Local people called on the Secretary of State Rt Hon Robert Jenrick MP to call in the planning application for 8 Albert Embankment – to give it the proper scrutiny of a public inquiry.
Today we can announce that he has heard the call, done the right thing – called it in!
Michael Ball of the Waterloo Community Development Group says: “It is criminal that these central London sites have been left mostly vacant for 20 years in public ownership, yet all successive Mayors can do is back schemes helicoptered in and completely out-of-scale or context, and of little use to London or Londoners, in order to try and make big bucks like the most rapacious of developers.
“Real people living in real social housing will lose up to 40 per cent of their daylight, because of safety-deposit boxes posing as housing piled 90 metres high beside them.”
Helen Perrault-Newby of the Whitgift Estate Tenants and Residents Association says:
“Social Housing tenants on our estate are to be condemned to live without adequate daylight so the London Mayor can make the biggest fat profit, by not following the planning policy design principles for this site.
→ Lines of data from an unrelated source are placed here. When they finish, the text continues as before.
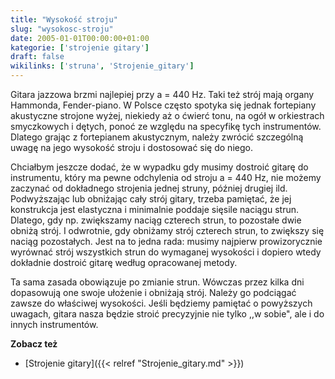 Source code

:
 ```yaml
---
title: "Wysokość stroju"
slug: "wysokosc-stroju"
date: 2005-01-01T00:00:00+01:00
kategorie: ['strojenie gitary']
draft: false
wikilinks: ['struna', 'Strojenie_gitary']
---
```

Gitara jazzowa brzmi najlepiej przy a = 440 Hz. Taki też strój mają
organy Hammonda, Fender-piano. W Polsce często spotyka się jednak
fortepiany akustyczne strojone wyżej, niekiedy aż o ćwierć tonu, na ogół
w orkiestrach smyczkowych i dętych, ponoć ze względu na specyfikę tych
instrumentów. Dlatego grając z fortepianem akustycznym, należy zwrócić
szczególną uwagę na jego wysokość stroju i dostosować się do niego.

Chciałbym jeszcze dodać, że w wypadku gdy musimy dostroić gitarę do
instrumentu, który ma pewne odchylenia od stroju a = 440 Hz, nie możemy
zaczynać od dokładnego strojenia jednej struny, później drugiej ild.
Podwyższając lub obniżając cały strój gitary, trzeba pamiętać, że jej
konstrukcja jest elastyczna i minimalnie poddaje sięsile naciągu strun.
Dlatego, gdy np. zwiększamy naciąg czterech strun, to pozostałe dwie
obniżą strój. I odwrotnie, gdy obniżamy strój czterech strun, to
zwiększy się naciąg pozostałych. Jest na to jedna rada: musimy najpierw
prowizorycznie wyrównać strój wszystkich strun do wymaganej wysokości i
dopiero wtedy dokładnie dostroić gitarę według opracowanej metody.

Ta sama zasada obowiązuje po zmianie strun<!-- link nie odnosił się do niczego -->. Wówczas
przez kilka dni dopasowują one swoje ułożenie i obniżają strój. Należy
go podciągać zawsze do właściwej wysokości. Jeśli będziemy pamiętać o
powyższych uwagach, gitara nasza będzie stroić precyzyjnie nie tylko ,,w
sobie", ale i do innych instrumentów.

**Zobacz też**

  - [Strojenie gitary]({{< relref "Strojenie_gitary.md" >}})

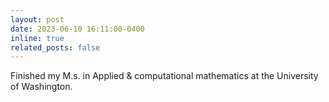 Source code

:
 ```yaml
---
layout: post
date: 2023-06-10 16:11:00-0400
inline: true
related_posts: false
---
```


Finished my M.s. in Applied & computational mathematics at the University of Washington. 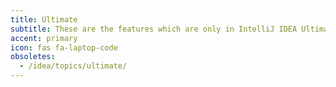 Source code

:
 ```yaml
---
title: Ultimate
subtitle: These are the features which are only in IntelliJ IDEA Ultimate
accent: primary
icon: fas fa-laptop-code
obsoletes:
  - /idea/topics/ultimate/
---
```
THIS IS WRONG.
It’s a fact, those impacted most are people of colour, pandemic key workers, children and disabled residents. It’s time for some respect.”
Paul Ettlinger of the 9 Albert Embankment Residents Association says:
“This development totally disregards the heritage of a site with 2 grade 2 listed buildings, the only ones surviving from the 1930s on the South Bank and in the setting of Lambeth Palace and the Westminster World Heritage Site.
Even the London Mayors officers raised concern at the desecration of 8 Albert Embankment, the London Fire Brigade HQ with a double height glass roof extension and wrap around hotel with some 200 rooms.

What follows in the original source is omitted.